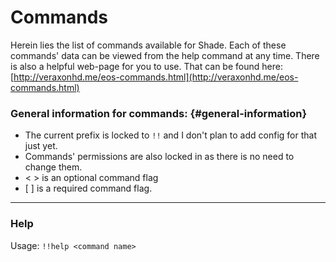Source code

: # Commands

Herein lies the list of commands available for Shade. Each of these commands' data can be viewed from the help command at any time. There is also a helpful web-page for you to use. That can be found here: [http://veraxonhd.me/eos-commands.html](http://veraxonhd.me/eos-commands.html)

### General information for commands: {#general-information}

* The current prefix is locked to `!!` and I don't plan to add config for that just yet.
* Commands' permissions are also locked in as there is no need to change them.
* &lt;  &gt; is an optional command flag
* \[    \] is a required command flag.

---

### Help

Usage: `!!help <command name>`

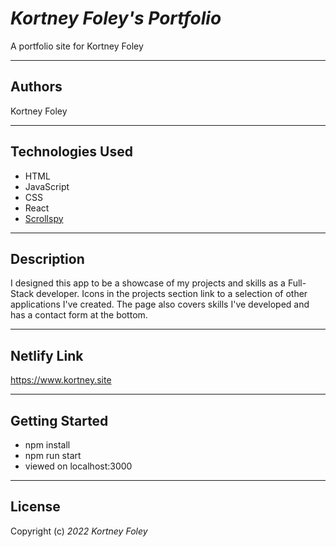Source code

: # _Kortney Foley's Portfolio_

A portfolio site for Kortney Foley

---

## Authors

Kortney Foley

---

## Technologies Used

-   HTML
-   JavaScript
-   CSS
-   React
-   [Scrollspy](https://www.npmjs.com/package/react-scrollspy)

---

## Description

I designed this app to be a showcase of my projects and skills as a Full-Stack developer. Icons in the projects section link to a selection of other applications I've created. The page also covers skills I've developed and has a contact form at the bottom.

---

## Netlify Link

https://www.kortney.site

---

## Getting Started

-   npm install
-   npm run start
-   viewed on localhost:3000

---

## License

Copyright (c) _2022_ _Kortney Foley_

======

Without the pictures, give back the entries exactly.

RESPONSE AREA:
Source code

: # Commands

Herein lies the list of commands available for Shade. Each of these commands' data can be viewed from the help command at any time. There is also a helpful web-page for you to use. That can be found here: [http://veraxonhd.me/eos-commands.html](http://veraxonhd.me/eos-commands.html)

### General information for commands: {#general-information}

* The current prefix is locked to `!!` and I don't plan to add config for that just yet.
* Commands' permissions are also locked in as there is no need to change them.
* &lt;  &gt; is an optional command flag
* \[    \] is a required command flag.

---

### Help

Usage: `!!help <command name>`

Source code

: # _Kortney Foley's Portfolio_

A portfolio site for Kortney Foley

---

## Authors

Kortney Foley

---

## Technologies Used

-   HTML
-   JavaScript
-   CSS
-   React
-   [Scrollspy](https://www.npmjs.com/package/react-scrollspy)

---

## Description

I designed this app to be a showcase of my projects and skills as a Full-Stack developer. Icons in the projects section link to a selection of other applications I've created. The page also covers skills I've developed and has a contact form at the bottom.

---

## Netlify Link

https://www.kortney.site

---

## Getting Started

-   npm install
-   npm run start
-   viewed on localhost:3000

---

## License

Copyright (c) _2022_ _Kortney Foley_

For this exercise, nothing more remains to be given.